▶ **Goal of the exercise**: Copy the lines below, word for word, from the first through the line containing "## Features". Leave the pictures out.

▶ **Exercise data**:
□ □ □ □

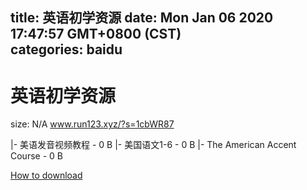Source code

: 
title: 英语初学资源
date: Mon Jan 06 2020 17:47:57 GMT+0800 (CST)    
categories: baidu
---

# 英语初学资源
size: N/A
 www.run123.xyz/?s=1cbWR87
 
|- 美语发音视频教程 - 0 B
|- 美国语文1-6 - 0 B
|- The American Accent Course - 0 B

[How to download](https://bpcam.bemobtrk.com/go/2ceec3aa-1ca2-46d6-b9ff-aaa5c184517c?jno=2176)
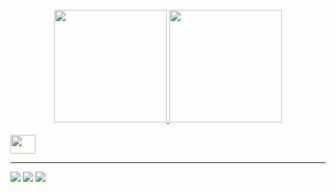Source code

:   <br/>
<div align="center">
  <a href="https://github.com/ylarious">
  <img height="180em" src="https://github-readme-stats.vercel.app/api?username=ylarious&show_icons=true&theme=dracula&include_all_commits=true&count_private=true"/>
  <img height="180em" src="https://github-readme-stats.vercel.app/api/top-langs/?username=ylarious&layout=compact&langs_count=7&theme=dracula"/>
</div>
  <br/>
<div>
  <img height="30px" width="40px" src="https://cdn.jsdelivr.net/gh/devicons/devicon/icons/python/python-original.svg" />          
</div>              
  <hr>
<div>
  <a href="https://www.instagram.com/aimaura0/" target="_blank"><img loading="lazy" src="https://img.shields.io/badge/-Instagram-%23E4405F?style=for-the-badge&logo=instagram&logoColor=white" target="_blank"></a>
  <a href = "mailto:matheus.claudino01@outlook.com"><img loading="lazy" src="https://img.shields.io/badge/Gmail-D14836?style=for-the-badge&logo=gmail&logoColor=white" target="_blank"></a>
  <a href="https://www.linkedin.com/in/matheus-claudino-582578235/" target="_blank"><img loading="lazy" src="https://img.shields.io/badge/-LinkedIn-%230077B5?style=for-the-badge&logo=linkedin&logoColor=white" target="_blank"></a>   
</div>
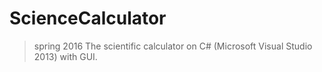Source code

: # ScienceCalculator
>spring 2016
The scientific calculator on C# (Microsoft Visual Studio 2013) with GUI.
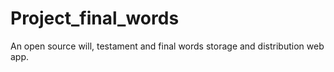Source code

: # Project_final_words

An open source will, testament and final words storage and distribution web app.

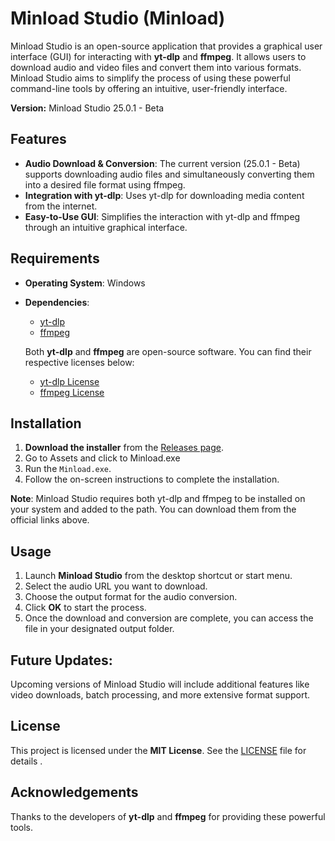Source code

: # Minload Studio (Minload)

Minload Studio is an open-source application that provides a graphical user interface (GUI) for interacting with **yt-dlp** and **ffmpeg**. It allows users to download audio and video files and convert them into various formats. Minload Studio aims to simplify the process of using these powerful command-line tools by offering an intuitive, user-friendly interface.

**Version:** Minload Studio 25.0.1 - Beta

## Features
- **Audio Download & Conversion**: The current version (25.0.1 - Beta) supports downloading audio files and simultaneously converting them into a desired file format using ffmpeg.
- **Integration with yt-dlp**: Uses yt-dlp for downloading media content from the internet.
- **Easy-to-Use GUI**: Simplifies the interaction with yt-dlp and ffmpeg through an intuitive graphical interface.

## Requirements
- **Operating System**: Windows
- **Dependencies**:
  - [yt-dlp](https://github.com/yt-dlp/yt-dlp)
  - [ffmpeg](https://ffmpeg.org/)

  Both **yt-dlp** and **ffmpeg** are open-source software. You can find their respective licenses below:

  - [yt-dlp License](./licenses/yt-dlp/LICENSE)
  - [ffmpeg License](./licenses/FFmpeg/LICENSE)

## Installation
1. **Download the installer** from the [Releases page](https://github.com/Spikesix/Minload/releases).
2. Go to Assets and click to Minload.exe
3. Run the `Minload.exe`.
4. Follow the on-screen instructions to complete the installation.

**Note**: Minload Studio requires both yt-dlp and ffmpeg to be installed on your system and added to the path. You can download them from the official links above.

## Usage
1. Launch **Minload Studio** from the desktop shortcut or start menu.
2. Select the audio URL you want to download.
3. Choose the output format for the audio conversion.
4. Click **OK** to start the process.
5. Once the download and conversion are complete, you can access the file in your designated output folder.

## Future Updates:
Upcoming versions of Minload Studio will include additional features like video downloads, batch processing, and more extensive format support.


## License
This project is licensed under the **MIT License**. See the [LICENSE](LICENSE) file for details .

## Acknowledgements
Thanks to the developers of **yt-dlp** and **ffmpeg** for providing these powerful tools.
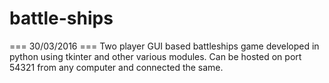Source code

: # battle-ships
=== 30/03/2016 ===
Two player GUI based battleships game developed in python using tkinter and other various modules. Can be hosted on port 54321 from any computer and connected the same.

□ □ □ □

▶ **Problem solution**:
Source code

: 
title: 英语初学资源
date: Mon Jan 06 2020 17:47:57 GMT+0800 (CST)    
categories: baidu
---

# 英语初学资源
size: N/A
 www.run123.xyz/?s=1cbWR87
 
|- 美语发音视频教程 - 0 B
|- 美国语文1-6 - 0 B
|- The American Accent Course - 0 B

[How to download](https://bpcam.bemobtrk.com/go/2ceec3aa-1ca2-46d6-b9ff-aaa5c184517c?jno=2176)
Source code

:   <br/>
<div align="center">
  <a href="https://github.com/ylarious">
  <img height="180em" src="https://github-readme-stats.vercel.app/api?username=ylarious&show_icons=true&theme=dracula&include_all_commits=true&count_private=true"/>
  <img height="180em" src="https://github-readme-stats.vercel.app/api/top-langs/?username=ylarious&layout=compact&langs_count=7&theme=dracula"/>
</div>
  <br/>
<div>
  <img height="30px" width="40px" src="https://cdn.jsdelivr.net/gh/devicons/devicon/icons/python/python-original.svg" />          
</div>              
  <hr>
<div>
  <a href="https://www.instagram.com/aimaura0/" target="_blank"><img loading="lazy" src="https://img.shields.io/badge/-Instagram-%23E4405F?style=for-the-badge&logo=instagram&logoColor=white" target="_blank"></a>
  <a href = "mailto:matheus.claudino01@outlook.com"><img loading="lazy" src="https://img.shields.io/badge/Gmail-D14836?style=for-the-badge&logo=gmail&logoColor=white" target="_blank"></a>
  <a href="https://www.linkedin.com/in/matheus-claudino-582578235/" target="_blank"><img loading="lazy" src="https://img.shields.io/badge/-LinkedIn-%230077B5?style=for-the-badge&logo=linkedin&logoColor=white" target="_blank"></a>   
</div>
Source code

: # ScienceCalculator
>spring 2016
The scientific calculator on C# (Microsoft Visual Studio 2013) with GUI.
Source code

: # Project_final_words

An open source will, testament and final words storage and distribution web app.

Source code

: # Minload Studio (Minload)

Minload Studio is an open-source application that provides a graphical user interface (GUI) for interacting with **yt-dlp** and **ffmpeg**. It allows users to download audio and video files and convert them into various formats. Minload Studio aims to simplify the process of using these powerful command-line tools by offering an intuitive, user-friendly interface.

**Version:** Minload Studio 25.0.1 - Beta

## Features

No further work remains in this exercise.